No volví a ver a Dimitri en un tiempo después de aquello. Me envió una nota más tarde aquel día para contarme que pensaba que debíamos cancelar las dos siguientes sesiones por la proximidad de los planes para abandonar el campus. Las clases se iban a acabar, de todas formas, dijo; sonaba razonable hacer un paréntesis en su entrenamiento.
Se trataba de una triste excusa, y yo sabía que ése no era el motivo por el cual lo anulaba. Si lo que quería era evitarme, hubiera preferido que se inventase algo como que él y los demás guardianes tenían que elevar el nivel de seguridad de los moroi o practicar unos movimientos ninja de alto secreto.
Con independencia de su cuento, era consciente de que me evitaba por el beso, el maldito beso. No me arrepentía de él, no exactamente. Sólo Dios sabía lo mucho que había estado esperando para besarle, aunque lo había hecho por las razones equivocadas: porque estaba enfadada y frustrada y simplemente quería demostrar que podía. Estaba muy harta de hacer lo correcto, lo inteligente. Había intentado controlarme más en aquella época, pero al parecer no lo estaba consiguiendo.
No se me había olvidado la advertencia que una vez me hizo: el problema de estar juntos no era la edad, sino que interferiría con nuestros trabajos. Al empujarle a aquel beso… bueno, lo que hice fue avivar las llamas de un problema que podía acabar causándole un daño a Lissa. No debería haberlo hecho. El día anterior había sido incapaz de parar, aquel día sí veía las cosas con una mayor claridad y no me podía creer lo que había hecho.

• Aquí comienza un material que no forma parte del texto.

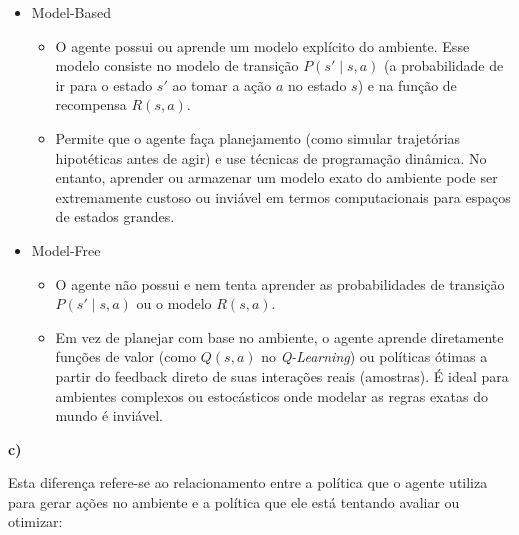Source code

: \documentclass[a4paper,12pt]{article}
\begin{document}
\begin{itemize}
	\item Model-Based 
	\begin{itemize}
		\item O agente possui ou aprende um modelo explícito do ambiente. Esse modelo consiste no modelo de transição $P(s' \mid s, a)$ (a probabilidade de ir para o estado $s'$ ao tomar a ação $a$ no estado $s$) e na função de recompensa $R(s, a)$.
		\item Permite que o agente faça planejamento (como simular trajetórias hipotéticas antes de agir) e use técnicas de programação dinâmica. No entanto, aprender ou armazenar um modelo exato do ambiente pode ser extremamente custoso ou inviável em termos computacionais para espaços de estados grandes.
	\end{itemize}
	
	\item Model-Free
	\begin{itemize}
		\item O agente não possui e nem tenta aprender as probabilidades de transição $P(s' \mid s, a)$ ou o modelo $R(s,a)$.
		\item Em vez de planejar com base no ambiente, o agente aprende diretamente funções de valor (como $Q(s,a)$ no \textit{Q-Learning}) ou políticas ótimas a partir do feedback direto de suas interações reais (amostras). É ideal para ambientes complexos ou estocásticos onde modelar as regras exatas do mundo é inviável.\\
	\end{itemize}
\end{itemize}


\textbf{c)} 

Esta diferença refere-se ao relacionamento entre a política que o agente utiliza para gerar ações no ambiente e a política que ele está tentando avaliar ou otimizar:
\end{document}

Mason vino a buscarme la mañana de Navidad y nos marchamos a ver al resto, lo cual me proporcionaba una buena oportunidad de quitarme a Dimitri de la cabeza. Me gustaba Mason, mucho. Y tampoco es que tuviese que huir y casarme con él. Como había dicho Lissa, sería sano para mí que volviese a salir con alguien.
Tasha nos había invitado al almuerzo navideño que daba en un elegante salón del edificio de invitados de la academia. Se estaban celebrando un montón de fiestas y reuniones de grupos por todo el instituto, y enseguida me di cuenta de que la presencia de Tasha siempre provocaba incomodidad. La gente se quedaba mirándola con disimulo o hacía un esfuerzo por evitarla. Ella a veces los desafiaba y a veces se limitaba a intentar pasar desapercibida. Aquel día había escogido mantenerse al margen del resto de familias reales y simplemente disfrutar de aquella pequeña fiesta privada para quienes no la rehuían.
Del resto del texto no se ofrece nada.